Each of these three options has in the Japanese context its own distinctive cost, environmental and energy security profile such that no clear main fuel is likely to re-emerge until the advent of hydrogen. Even then, nuclear, coal, gas and renewables will still vie as hydrogen sources. However these shifts support Japan’s so far sluggish power sector reform and are in line with domestic political sentiment. They thus have profound and so far incalculable implications for domestic power engineering.
The demographic warning flag was first hoisted by Japan’s Institute of Energy Economics (IEE) in its January 2003 long term energy demand and supply outlook. The outlook’s key assumption, based on National Institute of Population and Social Security Research (NIP) data, was that “population peaks at 128 million in 2006 and gradually declines thereafter”. Since a population of only 117 million is expected in 2030, and since its median age will be significantly higher than at present, “ageing will progress at a rate unprecedented in the world”.
Consequent IEE primary energy demand growth rate projections to 2020 including planned energy conservation and structural changes to the economy are therefore 0.3 per cent per year from 2000-2010 and 0.2 per cent per year between 2010-2020. Updated Ministry of Economy, Trade and Industry (METI) projections to 2030 released January 2004 essentially concur even though its expected median GDP growth rates are significantly higher (Table 1). In both projections, annual power demand growth rates shrink to under one per cent per year by 2020.
METI’s projections were prepared for an ad hoc joint committee formed on 21 January between its Advisory Committee for Natural Resources and Energy (ANRE) and Keidanren’s private sector Industrial Structure Council (ISC). In the light of the new projections, this committee is setting new energy policy directions that necessarily impact the power sector’s fuel mix framework.
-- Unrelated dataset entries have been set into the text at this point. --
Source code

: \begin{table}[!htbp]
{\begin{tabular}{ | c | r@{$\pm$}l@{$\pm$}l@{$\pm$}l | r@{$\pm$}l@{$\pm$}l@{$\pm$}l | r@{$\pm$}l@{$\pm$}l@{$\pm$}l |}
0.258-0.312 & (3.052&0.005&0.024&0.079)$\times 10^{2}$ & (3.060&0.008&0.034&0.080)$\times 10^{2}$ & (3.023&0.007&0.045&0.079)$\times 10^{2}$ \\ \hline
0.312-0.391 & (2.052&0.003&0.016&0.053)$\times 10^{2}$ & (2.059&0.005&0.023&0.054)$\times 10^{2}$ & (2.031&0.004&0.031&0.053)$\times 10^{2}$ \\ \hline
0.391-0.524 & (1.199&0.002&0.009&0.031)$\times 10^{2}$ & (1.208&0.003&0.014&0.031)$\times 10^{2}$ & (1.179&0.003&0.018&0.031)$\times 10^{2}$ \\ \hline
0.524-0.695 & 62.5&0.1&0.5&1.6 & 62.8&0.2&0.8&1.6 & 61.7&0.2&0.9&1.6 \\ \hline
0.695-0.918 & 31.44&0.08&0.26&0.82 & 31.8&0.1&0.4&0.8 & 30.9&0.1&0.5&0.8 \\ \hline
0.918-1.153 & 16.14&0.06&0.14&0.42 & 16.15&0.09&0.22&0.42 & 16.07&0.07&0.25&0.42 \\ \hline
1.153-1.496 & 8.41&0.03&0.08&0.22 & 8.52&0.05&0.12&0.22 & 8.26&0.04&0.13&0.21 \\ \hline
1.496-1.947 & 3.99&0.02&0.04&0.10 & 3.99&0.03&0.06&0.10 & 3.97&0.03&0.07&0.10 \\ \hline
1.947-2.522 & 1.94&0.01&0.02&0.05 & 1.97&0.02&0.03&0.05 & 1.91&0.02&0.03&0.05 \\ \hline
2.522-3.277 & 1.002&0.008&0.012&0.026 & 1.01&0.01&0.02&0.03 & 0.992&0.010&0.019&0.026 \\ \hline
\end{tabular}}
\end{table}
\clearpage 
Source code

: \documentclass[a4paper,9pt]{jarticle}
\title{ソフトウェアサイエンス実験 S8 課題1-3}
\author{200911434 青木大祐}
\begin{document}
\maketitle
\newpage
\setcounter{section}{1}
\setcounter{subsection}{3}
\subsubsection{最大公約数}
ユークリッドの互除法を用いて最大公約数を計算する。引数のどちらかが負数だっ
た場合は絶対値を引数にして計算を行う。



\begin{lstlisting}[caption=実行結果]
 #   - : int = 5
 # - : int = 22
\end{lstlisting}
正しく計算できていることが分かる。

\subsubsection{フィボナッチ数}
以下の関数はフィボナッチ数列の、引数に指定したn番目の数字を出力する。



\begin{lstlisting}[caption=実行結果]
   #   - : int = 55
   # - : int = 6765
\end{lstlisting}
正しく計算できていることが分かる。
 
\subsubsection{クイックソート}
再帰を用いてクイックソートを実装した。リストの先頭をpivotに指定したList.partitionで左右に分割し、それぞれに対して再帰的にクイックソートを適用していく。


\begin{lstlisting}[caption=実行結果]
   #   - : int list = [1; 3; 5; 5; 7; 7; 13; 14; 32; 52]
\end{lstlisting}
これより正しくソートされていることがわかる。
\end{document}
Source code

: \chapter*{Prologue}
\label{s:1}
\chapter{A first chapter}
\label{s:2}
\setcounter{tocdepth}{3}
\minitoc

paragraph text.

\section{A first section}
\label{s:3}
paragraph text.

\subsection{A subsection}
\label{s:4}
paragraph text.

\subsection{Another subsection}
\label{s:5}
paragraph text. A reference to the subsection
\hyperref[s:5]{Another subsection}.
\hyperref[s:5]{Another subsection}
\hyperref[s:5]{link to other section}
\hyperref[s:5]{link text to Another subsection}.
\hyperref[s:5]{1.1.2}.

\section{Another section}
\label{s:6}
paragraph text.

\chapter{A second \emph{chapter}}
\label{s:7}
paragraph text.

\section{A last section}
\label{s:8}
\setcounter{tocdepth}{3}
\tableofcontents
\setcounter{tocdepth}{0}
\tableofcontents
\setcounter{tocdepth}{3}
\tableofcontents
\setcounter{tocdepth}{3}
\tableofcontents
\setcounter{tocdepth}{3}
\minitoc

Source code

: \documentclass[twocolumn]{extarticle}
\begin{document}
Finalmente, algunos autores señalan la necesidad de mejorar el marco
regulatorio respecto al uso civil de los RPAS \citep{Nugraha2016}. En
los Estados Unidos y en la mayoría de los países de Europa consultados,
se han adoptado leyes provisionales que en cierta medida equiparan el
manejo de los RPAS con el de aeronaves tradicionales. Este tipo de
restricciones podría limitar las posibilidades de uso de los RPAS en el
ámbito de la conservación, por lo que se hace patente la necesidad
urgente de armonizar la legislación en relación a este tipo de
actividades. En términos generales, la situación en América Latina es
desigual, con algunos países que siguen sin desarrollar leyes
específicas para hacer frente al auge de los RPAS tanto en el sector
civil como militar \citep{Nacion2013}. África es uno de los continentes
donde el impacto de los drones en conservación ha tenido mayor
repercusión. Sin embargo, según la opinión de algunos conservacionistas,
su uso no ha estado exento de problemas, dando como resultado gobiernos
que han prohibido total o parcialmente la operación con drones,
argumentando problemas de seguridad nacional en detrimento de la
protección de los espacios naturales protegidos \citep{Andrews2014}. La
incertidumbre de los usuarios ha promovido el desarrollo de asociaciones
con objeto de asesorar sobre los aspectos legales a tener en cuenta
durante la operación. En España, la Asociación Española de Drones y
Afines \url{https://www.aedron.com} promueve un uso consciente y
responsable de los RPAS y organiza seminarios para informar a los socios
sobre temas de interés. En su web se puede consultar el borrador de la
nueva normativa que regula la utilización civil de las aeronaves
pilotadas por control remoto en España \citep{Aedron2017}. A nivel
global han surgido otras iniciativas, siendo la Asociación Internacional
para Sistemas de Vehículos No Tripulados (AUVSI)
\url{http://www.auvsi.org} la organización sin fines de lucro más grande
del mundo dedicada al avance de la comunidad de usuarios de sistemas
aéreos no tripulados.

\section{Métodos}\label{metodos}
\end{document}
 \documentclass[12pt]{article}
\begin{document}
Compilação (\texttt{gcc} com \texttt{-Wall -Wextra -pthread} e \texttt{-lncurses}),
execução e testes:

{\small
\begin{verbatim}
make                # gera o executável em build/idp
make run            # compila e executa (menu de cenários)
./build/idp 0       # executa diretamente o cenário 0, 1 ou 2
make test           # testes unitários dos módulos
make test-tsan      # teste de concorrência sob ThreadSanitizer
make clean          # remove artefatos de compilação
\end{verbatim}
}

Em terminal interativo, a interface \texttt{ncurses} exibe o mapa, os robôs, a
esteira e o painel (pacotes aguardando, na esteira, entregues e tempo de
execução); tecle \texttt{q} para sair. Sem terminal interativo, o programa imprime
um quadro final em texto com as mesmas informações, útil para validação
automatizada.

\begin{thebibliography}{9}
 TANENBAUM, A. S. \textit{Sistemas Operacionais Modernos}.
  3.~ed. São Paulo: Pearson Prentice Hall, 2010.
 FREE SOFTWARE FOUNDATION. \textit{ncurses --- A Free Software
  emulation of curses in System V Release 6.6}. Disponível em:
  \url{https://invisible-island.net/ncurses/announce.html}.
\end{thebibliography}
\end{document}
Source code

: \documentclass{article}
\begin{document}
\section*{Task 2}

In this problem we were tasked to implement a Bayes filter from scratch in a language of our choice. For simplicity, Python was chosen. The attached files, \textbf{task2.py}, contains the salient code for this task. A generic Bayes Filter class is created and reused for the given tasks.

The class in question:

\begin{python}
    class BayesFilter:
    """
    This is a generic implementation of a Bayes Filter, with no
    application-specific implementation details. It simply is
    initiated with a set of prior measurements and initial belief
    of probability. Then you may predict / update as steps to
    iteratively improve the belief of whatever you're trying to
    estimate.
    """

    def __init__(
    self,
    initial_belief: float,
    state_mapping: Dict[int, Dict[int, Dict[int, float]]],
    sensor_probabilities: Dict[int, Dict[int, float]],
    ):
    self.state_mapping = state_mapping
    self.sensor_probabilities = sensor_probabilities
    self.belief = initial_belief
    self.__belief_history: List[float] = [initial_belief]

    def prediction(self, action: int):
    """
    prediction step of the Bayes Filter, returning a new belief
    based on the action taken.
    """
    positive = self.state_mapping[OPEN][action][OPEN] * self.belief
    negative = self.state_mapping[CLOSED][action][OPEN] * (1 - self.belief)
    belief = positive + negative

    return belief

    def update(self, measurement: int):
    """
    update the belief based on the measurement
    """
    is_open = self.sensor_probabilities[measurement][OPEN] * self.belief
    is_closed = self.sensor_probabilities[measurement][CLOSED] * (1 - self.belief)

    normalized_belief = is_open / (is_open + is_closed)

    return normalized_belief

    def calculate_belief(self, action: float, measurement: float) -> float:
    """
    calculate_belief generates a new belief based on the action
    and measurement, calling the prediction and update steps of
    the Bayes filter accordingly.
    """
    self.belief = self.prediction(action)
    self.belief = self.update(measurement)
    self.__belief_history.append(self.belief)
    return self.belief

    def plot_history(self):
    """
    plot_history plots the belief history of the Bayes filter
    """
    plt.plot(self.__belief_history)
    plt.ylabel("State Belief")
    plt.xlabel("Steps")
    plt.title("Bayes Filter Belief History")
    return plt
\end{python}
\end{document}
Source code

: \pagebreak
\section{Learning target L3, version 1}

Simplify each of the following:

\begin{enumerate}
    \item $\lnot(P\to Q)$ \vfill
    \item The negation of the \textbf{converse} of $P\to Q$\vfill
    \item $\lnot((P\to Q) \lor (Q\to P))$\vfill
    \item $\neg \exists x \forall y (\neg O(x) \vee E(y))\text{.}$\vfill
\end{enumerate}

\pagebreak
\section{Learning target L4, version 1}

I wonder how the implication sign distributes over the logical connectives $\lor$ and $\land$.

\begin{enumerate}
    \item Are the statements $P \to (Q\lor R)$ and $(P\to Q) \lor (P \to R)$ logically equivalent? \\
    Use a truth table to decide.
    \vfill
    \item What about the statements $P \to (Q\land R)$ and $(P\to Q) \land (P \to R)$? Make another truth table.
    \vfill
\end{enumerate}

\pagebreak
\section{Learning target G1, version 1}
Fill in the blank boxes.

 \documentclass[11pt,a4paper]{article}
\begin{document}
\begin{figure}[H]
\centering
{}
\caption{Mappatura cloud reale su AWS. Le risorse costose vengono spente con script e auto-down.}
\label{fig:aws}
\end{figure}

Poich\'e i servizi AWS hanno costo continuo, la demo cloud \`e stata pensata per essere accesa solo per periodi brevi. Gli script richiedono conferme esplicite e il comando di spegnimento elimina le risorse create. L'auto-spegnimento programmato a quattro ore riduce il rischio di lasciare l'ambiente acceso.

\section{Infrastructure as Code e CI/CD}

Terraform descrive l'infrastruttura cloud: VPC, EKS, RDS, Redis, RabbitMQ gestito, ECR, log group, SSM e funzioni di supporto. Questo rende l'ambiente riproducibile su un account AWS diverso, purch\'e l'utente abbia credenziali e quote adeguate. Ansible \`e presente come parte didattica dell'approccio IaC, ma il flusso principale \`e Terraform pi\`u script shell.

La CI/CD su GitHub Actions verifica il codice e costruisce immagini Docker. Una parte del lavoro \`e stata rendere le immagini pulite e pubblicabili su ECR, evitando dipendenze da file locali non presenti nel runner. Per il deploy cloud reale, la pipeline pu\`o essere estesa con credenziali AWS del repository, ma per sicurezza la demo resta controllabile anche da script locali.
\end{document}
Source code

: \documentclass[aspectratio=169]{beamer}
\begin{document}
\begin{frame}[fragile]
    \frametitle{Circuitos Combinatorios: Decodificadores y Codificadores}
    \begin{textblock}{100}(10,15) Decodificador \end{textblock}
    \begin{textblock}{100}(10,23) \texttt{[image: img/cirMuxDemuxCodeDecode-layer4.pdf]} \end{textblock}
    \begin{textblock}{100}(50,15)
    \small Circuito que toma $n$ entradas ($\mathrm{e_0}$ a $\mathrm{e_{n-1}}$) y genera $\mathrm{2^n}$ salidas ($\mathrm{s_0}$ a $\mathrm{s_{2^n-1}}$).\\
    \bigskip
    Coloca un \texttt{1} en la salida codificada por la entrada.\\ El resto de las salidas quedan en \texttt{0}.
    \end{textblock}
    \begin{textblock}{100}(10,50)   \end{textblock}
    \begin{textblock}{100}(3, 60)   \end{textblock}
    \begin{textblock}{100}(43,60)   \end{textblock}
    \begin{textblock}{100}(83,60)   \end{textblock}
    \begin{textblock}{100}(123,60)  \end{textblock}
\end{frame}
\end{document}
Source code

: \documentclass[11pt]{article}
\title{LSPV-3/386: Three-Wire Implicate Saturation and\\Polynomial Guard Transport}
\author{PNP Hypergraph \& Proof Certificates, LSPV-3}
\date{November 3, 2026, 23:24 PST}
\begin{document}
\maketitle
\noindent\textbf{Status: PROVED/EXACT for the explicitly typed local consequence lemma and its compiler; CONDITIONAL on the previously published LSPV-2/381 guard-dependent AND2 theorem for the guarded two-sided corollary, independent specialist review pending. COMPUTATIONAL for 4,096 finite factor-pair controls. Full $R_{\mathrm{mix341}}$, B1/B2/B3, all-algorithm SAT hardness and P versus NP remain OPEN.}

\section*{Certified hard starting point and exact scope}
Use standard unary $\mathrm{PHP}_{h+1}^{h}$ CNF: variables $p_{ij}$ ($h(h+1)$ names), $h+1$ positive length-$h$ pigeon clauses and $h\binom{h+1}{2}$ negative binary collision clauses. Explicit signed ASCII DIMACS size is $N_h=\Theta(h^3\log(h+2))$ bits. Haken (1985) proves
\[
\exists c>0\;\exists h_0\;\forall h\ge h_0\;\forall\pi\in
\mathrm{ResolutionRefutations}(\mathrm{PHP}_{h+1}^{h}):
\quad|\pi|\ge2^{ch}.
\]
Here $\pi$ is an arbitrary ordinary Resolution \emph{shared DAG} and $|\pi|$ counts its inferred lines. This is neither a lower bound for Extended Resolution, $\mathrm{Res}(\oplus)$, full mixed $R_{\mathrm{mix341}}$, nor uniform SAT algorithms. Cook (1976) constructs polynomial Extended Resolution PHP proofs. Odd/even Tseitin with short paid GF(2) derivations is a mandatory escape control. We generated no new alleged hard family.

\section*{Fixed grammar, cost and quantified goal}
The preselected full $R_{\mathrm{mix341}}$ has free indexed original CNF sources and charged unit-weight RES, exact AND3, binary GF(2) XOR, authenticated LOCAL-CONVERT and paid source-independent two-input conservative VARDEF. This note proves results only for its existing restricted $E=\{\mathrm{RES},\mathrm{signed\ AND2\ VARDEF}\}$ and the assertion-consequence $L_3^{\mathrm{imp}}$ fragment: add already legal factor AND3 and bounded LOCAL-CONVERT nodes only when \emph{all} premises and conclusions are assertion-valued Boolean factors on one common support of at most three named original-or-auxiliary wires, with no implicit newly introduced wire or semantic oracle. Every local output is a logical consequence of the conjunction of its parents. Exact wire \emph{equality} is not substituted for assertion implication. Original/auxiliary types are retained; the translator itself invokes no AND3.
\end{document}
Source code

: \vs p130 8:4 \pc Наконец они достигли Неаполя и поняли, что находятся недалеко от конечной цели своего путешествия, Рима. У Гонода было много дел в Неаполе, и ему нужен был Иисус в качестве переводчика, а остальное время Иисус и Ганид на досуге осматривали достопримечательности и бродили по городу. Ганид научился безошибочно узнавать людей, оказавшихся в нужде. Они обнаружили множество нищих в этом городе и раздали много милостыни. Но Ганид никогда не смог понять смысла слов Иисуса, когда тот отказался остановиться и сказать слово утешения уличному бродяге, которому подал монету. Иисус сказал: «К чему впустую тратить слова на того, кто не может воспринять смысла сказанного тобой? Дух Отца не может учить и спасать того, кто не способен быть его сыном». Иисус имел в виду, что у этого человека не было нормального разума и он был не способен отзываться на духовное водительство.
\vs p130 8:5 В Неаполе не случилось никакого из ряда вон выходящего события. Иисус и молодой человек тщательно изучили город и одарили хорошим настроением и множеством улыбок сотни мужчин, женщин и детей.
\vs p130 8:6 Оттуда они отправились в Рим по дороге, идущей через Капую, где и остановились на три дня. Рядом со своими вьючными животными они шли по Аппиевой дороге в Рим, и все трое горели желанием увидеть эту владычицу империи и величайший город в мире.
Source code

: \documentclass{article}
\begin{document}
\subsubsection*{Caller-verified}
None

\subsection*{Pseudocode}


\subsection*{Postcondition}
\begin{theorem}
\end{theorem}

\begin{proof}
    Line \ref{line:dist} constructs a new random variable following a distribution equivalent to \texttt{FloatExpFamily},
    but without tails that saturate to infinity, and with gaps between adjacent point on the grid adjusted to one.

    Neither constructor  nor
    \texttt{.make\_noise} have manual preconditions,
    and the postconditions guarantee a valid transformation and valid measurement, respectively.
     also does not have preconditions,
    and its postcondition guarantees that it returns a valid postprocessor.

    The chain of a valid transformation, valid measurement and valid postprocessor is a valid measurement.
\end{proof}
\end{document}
The committee’s full report was due in August 2004 but it released an interim report at the end of June that urged no more than four new nuclear power plants by 2010. Since all these are already under construction and since only ten new plants are foreseen to 2030, new nuclear construction could come to a virtual halt after the present four are commissioned. The implication is that all new nuclear plant would incorporate advanced technologies.
Coal is meanwhile enjoying an extraordinary Japanese resurgence. Quite apart from a quiet but very significant switch to coal since 1990 (Table 2) it is on historic cost data both cheaper and more secure than LNG. Thus steaming coal imports into Japan at around ¢0.75/1000 kCal since the early 1980s have been consistently cheaper and more evenly priced than the much more volatile LNG whose import prices have typically exceeded ¢1.3/1000 kCal over the same period. Coal’s average levelized busbar kWh costs at constant 1992 prices are consequently up to 20 per cent below those for LNG.
Much more important for coal however is a new IEE perception that a limited nuclear/gas fuel combination would on its own not be clean enough to meet Japan’s Kyoto Protocol commitments. It thus makes better strategic sense to focus on cheaper, safer coal and meet its heavier CO2 emissions burden through a combination of clean coal technologies and carbon trading. Very significantly, domestic CO2 sequestration from coal is now emerging as Japan’s cheapest carbon abatement option after trading. Consequently carbon sequestered coal would be the next best fuel option after nuclear.
In presenting this perception in March 2004, IEE pointed out that Japan has a combined underground CO2 storage capacity in depleted oil and gas fields and salt water aquifers along its coasts equivalent to at least 75 years of total national CO2 emissions at 1990 levels. Moreover, not only is this geological storage capacity conveniently close to many Japanese power stations but CO2 separation and recovery from coal is already commercially feasible. Meanwhile coal fired power generation at 133 million t CO2/year produces Japan’s third largest volume of emissions after steel plants, 178 million t, and gas fired power generation 142 million tons. Because coal fired flue gas CO2 concentrations at 13.2 per cent of total exhausts are higher than those for natural gas (around ten per cent) power sector sequestration from coal is much more economic than from gas.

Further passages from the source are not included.